Histopathology analysis.
Segments of small intestinal tissue were fixed in 10% neutral formalin; they were subsequently paraffin embedded, cut into 5-μm sections, and stained with hematoxylin and eosin (H&E) for histopathological analysis.
Immunofluorescent staining (IHF).
The protocol for immunofluorescence staining is reported in our recent publications (8, 24). Table S1 lists the primary antibodies that were used. Briefly, 5 μm thick tissue sections were cut and subjected to antigen retrieval. Sections were initially blocked with normal goat serum in PBS, followed by incubation (1:150 in PBS–1% BSA) with primary antibodies (Abs) overnight at 4°C. Following a brief wash, sections were incubated with goat anti-rabbit or donkey anti-goat secondary Abs (1:100 in PBS; Beyotime Institute of Biotechnology, Shanghai, People’s Republic of China) at RT for 30 min and finally counterstained with 4′,6-diamidino-2-phenylindole (DAPI). The stained sections were examined under a Nikon Eclipse TE2000-U fluorescence microscope (Nikon, Inc., Melville, NY), and the captured fluorescent images were analyzed using MetaMorph software.
Primary antibody information. Download Table S1, DOCX file, 0.02 MB (22.3KB, docx) .

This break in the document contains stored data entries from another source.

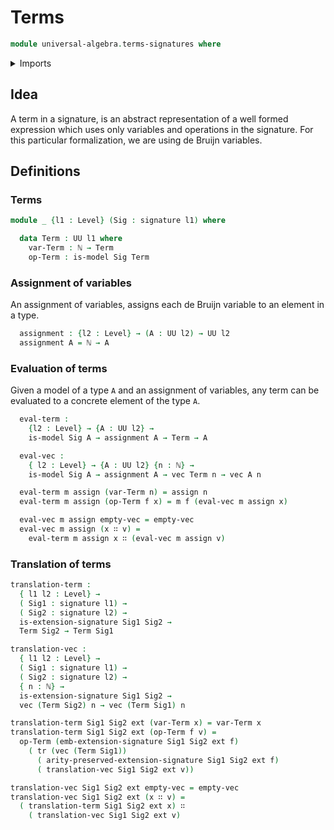 # Terms

```agda
module universal-algebra.terms-signatures where
```

<details><summary>Imports</summary>

```agda
open import elementary-number-theory.natural-numbers

open import foundation.dependent-pair-types
open import foundation.identity-types
open import foundation.sets
open import foundation.universe-levels

open import linear-algebra.vectors

open import universal-algebra.models-signatures
open import universal-algebra.signatures
```

</details>

## Idea

A term in a signature, is an abstract representation of a well formed expression
which uses only variables and operations in the signature. For this particular
formalization, we are using de Bruijn variables.

## Definitions

### Terms

```agda
module _ {l1 : Level} (Sig : signature l1) where

  data Term : UU l1 where
    var-Term : ℕ → Term
    op-Term : is-model Sig Term
```

### Assignment of variables

An assignment of variables, assigns each de Bruijn variable to an element in a
type.

```agda
  assignment : {l2 : Level} → (A : UU l2) → UU l2
  assignment A = ℕ → A
```

### Evaluation of terms

Given a model of a type `A` and an assignment of variables, any term can be
evaluated to a concrete element of the type `A`.

```agda
  eval-term :
    {l2 : Level} → {A : UU l2} →
    is-model Sig A → assignment A → Term → A

  eval-vec :
    { l2 : Level} → {A : UU l2} {n : ℕ} →
    is-model Sig A → assignment A → vec Term n → vec A n

  eval-term m assign (var-Term n) = assign n
  eval-term m assign (op-Term f x) = m f (eval-vec m assign x)

  eval-vec m assign empty-vec = empty-vec
  eval-vec m assign (x ∷ v) =
    eval-term m assign x ∷ (eval-vec m assign v)
```

### Translation of terms

```agda
translation-term :
  { l1 l2 : Level} →
  ( Sig1 : signature l1) →
  ( Sig2 : signature l2) →
  is-extension-signature Sig1 Sig2 →
  Term Sig2 → Term Sig1

translation-vec :
  { l1 l2 : Level} →
  ( Sig1 : signature l1) →
  ( Sig2 : signature l2) →
  { n : ℕ} →
  is-extension-signature Sig1 Sig2 →
  vec (Term Sig2) n → vec (Term Sig1) n

translation-term Sig1 Sig2 ext (var-Term x) = var-Term x
translation-term Sig1 Sig2 ext (op-Term f v) =
  op-Term (emb-extension-signature Sig1 Sig2 ext f)
    ( tr (vec (Term Sig1))
      ( arity-preserved-extension-signature Sig1 Sig2 ext f)
      ( translation-vec Sig1 Sig2 ext v))

translation-vec Sig1 Sig2 ext empty-vec = empty-vec
translation-vec Sig1 Sig2 ext (x ∷ v) =
  ( translation-term Sig1 Sig2 ext x) ∷
    ( translation-vec Sig1 Sig2 ext v)
```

Copyright © 2021 Meng et al.
This content is distributed under the terms of the Creative Commons Attribution 4.0 International license.
Western blotting.
Western blotting followed our previously reported protocols (8, 24). Briefly, small intestine tissue samples were lysed in radioimmunoprecipitation assay (RIPA) buffer containing the protease inhibitor cocktail from Sangong Biotech, Ltd. (Shanghai, China). Protein concentration was determined using a BCA kit (Beyotime Institute of Biotechnology). Information for primary antibodies is given in Table S1. Secondary donkey anti-goat Ab (catalog no. A0181) was purchased from Beyotime Institute of Biotechnology, and goat anti-rabbit (catalog no. A24531) Abs were purchased from Novex by Life Technologies (USA). Protein samples (50 μg/sample) were loaded onto 10% SDS-polyacrylamide electrophoresis gels. The gels were transferred to a polyvinylidene fluoride (PVDF) membrane at 300 mA for 2.5 h at 4°C. Membranes were then blocked with 5% BSA for 1 h at RT, followed by three washes with 0.1% Tween 20 in TBS (TBST). The membranes were incubated with primary Abs diluted with 1:500 in TBST with 1% BSA overnight at 4°C. After a further three washes with TBST, the blots were incubated with horseradish peroxidase (HRP)-labeled secondary goat anti-rabbit or donkey anti-goat Ab, respectively, for 1 h at RT. Following a further three washes, the blots were imaged. Secondary donkey anti-goat Ab (catalog no. A0181) was purchased from Beyotime Institute of Biotechnology, and goat anti-rabbit Abs (catalog no. A24531) were purchased from Novex by Life Technologies.
Statistical analysis.
For ileal mucosa microbiota data analysis, data that were not normally distributed following log transformation or that had unequal variances were subjected to nonparametric analysis using the Kruskal-Wallis test within the NPAR1WAY procedure of SAS.
Data availability.
The 10× sequencing raw data have been deposited in NCBI’s Gene Expression Omnibus under accession number GSE162287. The proteomics data have been deposited at the Integrated Proteome resources (https://www.iprox.org/) with the ID IPX0002622001. The microbiota raw sequencing data generated in this study have been uploaded to the NCBI SRA database with the accession number PRJNA681460.
ACKNOWLEDGMENTS
We thank all of the people who contributed to this study, the research core teams in Institute of Animal Sciences of Chinese Academy of Agricultural Sciences and Qingdao Agricultural University for the support.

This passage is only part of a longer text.